There are three parts to the town: A newer subdivision up on the cliffs to the north, a depressing trailer park to the south, and the older section in the middle in front of the beach. This older section of town was probably laid out as a beach resort community, with narrow roads, small houses on small lots, and insufficient room for parking even one car per residence. Because there is a nice beach nearby, the residents have apparently fought a long battle with inconsiderate beach visitors. Every driveway has a sign on it saying "Private Road!", or "No Parking!". The local store has signs every 5 feet saying "Customer Parking Only!", "No Beach Parking!". To the locals and the regular visitors to the town I guess these signs have become invisible. But when I first drove around the town, I felt decidedly unwelcome. The solution to the parking woes is Lawson's beach parking.

The Lawson's maintain a large parking lot at the beach and charge $5.00 per car to park there. This is about the same as many public beaches, but it is probably the only privately owned beach access in California that is open to the public. There is still a type of person who will refuse to pay to park at the beach, so I assume the battle between these beach visitors and the residents will continue. My problem with the parking lot is that it doesn't open until around 10:00 in the morning. I have arrived there several times early in the morning to go kayaking , and found the parking lot chained shut. I would gladly have paid $5.00 to use the parking lot and the rest-rooms before I paddled out, but even the rest-rooms were barred and locked shut. Since the wind usually comes up in the afternoon, kayaking is best done in the morning, and the earlier the start the better. The locked up parking lot in the morning makes this beach unfriendly to kayakers.

When I showed up here the first time, I had to go to Lawson's Landing south of town by the depressing trailer park. They charge $7.00 at the gate to get into the area, then you drive a kilometer south where they charge an additional $5.00 to launch a boat. Nobody was quite sure if a kayak counted as a boat or not. I got tired of getting "Don't Know" as the answer to that and every other question, and paid $5.00 rather than wait for someone who knew anything to get up in the morning. The landing turned out to be a graded gravel beach with a large all-terrain-vehicle that would push your boat trailer out into the water as part of the launch fee. Needless to say, this was totally wasted on me. I walked out into the water with my kayak, put it down and sat down in it.

I had arrived late, got my car stuck in a sand dune, dug back out with some advice from a local "old salt", and now I had to travel an extra three kilometers (round trip) to go back past the beach I wanted to launch from anyway. The beach parking lot was open by the time I paddled past it, and I was in a foul mood. But I kept going because I was determined to try this area out. Besides, it's the gateway to the northern tip of Tomales Point and Point Reyes National Seashore; I'll have to come back here one day as part of that trip.
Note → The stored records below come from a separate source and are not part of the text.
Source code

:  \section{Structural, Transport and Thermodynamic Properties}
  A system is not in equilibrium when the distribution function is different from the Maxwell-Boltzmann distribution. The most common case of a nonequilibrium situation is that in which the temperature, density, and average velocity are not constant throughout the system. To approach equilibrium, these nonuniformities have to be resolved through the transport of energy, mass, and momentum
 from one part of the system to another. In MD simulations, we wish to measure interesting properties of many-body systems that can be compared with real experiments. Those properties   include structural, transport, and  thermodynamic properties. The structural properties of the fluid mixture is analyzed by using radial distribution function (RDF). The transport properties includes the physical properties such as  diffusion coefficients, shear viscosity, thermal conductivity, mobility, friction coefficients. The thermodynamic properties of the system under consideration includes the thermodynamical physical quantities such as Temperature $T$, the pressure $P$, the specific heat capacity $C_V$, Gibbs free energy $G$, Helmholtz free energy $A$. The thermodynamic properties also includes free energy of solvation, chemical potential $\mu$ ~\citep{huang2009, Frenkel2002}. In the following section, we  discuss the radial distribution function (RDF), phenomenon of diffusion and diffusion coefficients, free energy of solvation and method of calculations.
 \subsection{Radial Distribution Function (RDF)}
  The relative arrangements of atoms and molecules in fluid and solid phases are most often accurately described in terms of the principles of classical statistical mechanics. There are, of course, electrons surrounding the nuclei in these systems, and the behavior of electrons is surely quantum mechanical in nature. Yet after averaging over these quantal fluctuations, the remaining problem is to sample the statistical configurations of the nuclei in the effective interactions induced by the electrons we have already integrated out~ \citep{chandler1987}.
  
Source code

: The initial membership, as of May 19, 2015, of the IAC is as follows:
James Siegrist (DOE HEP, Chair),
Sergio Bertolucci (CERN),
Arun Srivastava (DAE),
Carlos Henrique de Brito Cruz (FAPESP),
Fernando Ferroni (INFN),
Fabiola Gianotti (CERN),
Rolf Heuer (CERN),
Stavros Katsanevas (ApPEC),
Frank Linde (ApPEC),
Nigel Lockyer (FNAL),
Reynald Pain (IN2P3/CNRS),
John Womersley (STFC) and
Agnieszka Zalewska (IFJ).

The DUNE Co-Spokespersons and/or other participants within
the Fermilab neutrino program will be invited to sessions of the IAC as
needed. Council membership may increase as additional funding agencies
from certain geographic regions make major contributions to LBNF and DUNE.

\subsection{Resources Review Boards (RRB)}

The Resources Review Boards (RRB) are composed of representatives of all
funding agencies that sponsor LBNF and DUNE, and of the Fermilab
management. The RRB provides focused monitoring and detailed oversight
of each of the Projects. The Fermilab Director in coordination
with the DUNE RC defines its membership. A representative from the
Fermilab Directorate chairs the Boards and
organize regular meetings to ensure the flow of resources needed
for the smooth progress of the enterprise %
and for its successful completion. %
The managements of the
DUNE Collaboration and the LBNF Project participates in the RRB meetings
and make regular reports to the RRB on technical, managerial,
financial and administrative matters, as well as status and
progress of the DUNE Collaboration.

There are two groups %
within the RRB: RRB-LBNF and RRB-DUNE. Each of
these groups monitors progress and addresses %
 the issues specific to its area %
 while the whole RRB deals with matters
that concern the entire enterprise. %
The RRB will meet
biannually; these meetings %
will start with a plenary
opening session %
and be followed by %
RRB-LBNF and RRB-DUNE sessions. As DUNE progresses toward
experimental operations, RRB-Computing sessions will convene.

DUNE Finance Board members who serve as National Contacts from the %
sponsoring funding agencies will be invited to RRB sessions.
By the time I hit the water it was a bright, sunny, late morning and I did not have any sunscreen. I hid under my hat and sunglasses and headed north for the rocky part of the shore north of the beach, hoping that the wisps of fog I saw would move in. The fog did come in and block out the sun for a while but before the trip was over the sun came back out and I peeled my suit down to the waist to cool off and got a sunburn on my arms. Just north of Dillon Beach, the cliffs rise straight out of the water, with a row of big rocks in front of them. But the swells were breaking between these rocks, and I was unable to paddle between them and the cliffs. Either it was just the wrong time of the tide or the water there is very shallow, making the waves break early.

I found one interesting rocky outcropping where I could get close to shore. There is this ring of large rocks sticking out of the cliff with a shallow area inside them. I paddled inside this and found that the swells lost most of their energy getting into the ring. Even though the water was so shallow that I bumped my kayak over some of the smaller rocks, there was little danger of the breakers catching me. Back out of the magic ring, I kept going north to the Estero De Americano: A muddy creek which marks the Sonoma/Marin border. It actually had large gravel dunes along the shore and didn't look like the creek water made it directly into the ocean. Behind the dunes there was a wide valley marking the location of the creek. This is the northern limit of my quest to paddle past the entire Marin County shoreline.

Despite my late start, the normal prevailing wind did not come up to blow me back. Without a wind I paddled all the way back into Tomales Bay on my own power. There is a sandbar underwater near the mouth of the bay and along the beach. Waves break over this, even though you cannot see the bar until you are right on top of it. Going north I skirted around these scary mid-water breakers but coming straight back, I paddled right over it and risked getting caught in the breakers. When I mentioned Tomales Bay to a boating friend of mine (Lyle Ryan), he told me that this sand bar is notorious, and boaters die there every year when they get swamped by breaking waves. Marty and I also found out that our partners in the house in Berkeley (Ez and Michael) almost drowned there once. They were dropped off on that sand bar at low tide to dig clams. When the tide started to come back in, their friends in the boat got swept away by the current and couldn't paddle against it to come pick the clam diggers back up. They were standing in waist-deep water in the middle of the bay before someone in a power boat came by and rescued them.

My timing was poor, and by the time I got to the mouth of Tomales Bay, the tide was in full ebb. I had to fight my way around Sand Point against the current to get back to the landing. There were people walking along the beach and I could paddle just a little faster than them by working as hard as I could. Once back to the "boat ramp" I got everything back into the bus and headed around the rest of the loop to get out. The kilometer between the gate and the boat ramp is an expanse of (mostly empty) RV camping sites covered with 50% green grass and 50% cow chips. But near the boat launch there are a lot of permanent mobile homes, campers and trailers. Some of the lots have actual RV's that were driven here, parked and lived in until the tires went flat and rotted off. It tells a depressing story of the sad end to a traveling lifestyle. Some of these places have tarps propped off the side of the mobile homes, covering half of their possessions. Rusting away under inadequate protection from the elements. But the most depressing part of the tour was the huge expanse of cleared and graveled land at the end of the loop of the road. They are prepared for even more sad trailers to take up permanent residence here.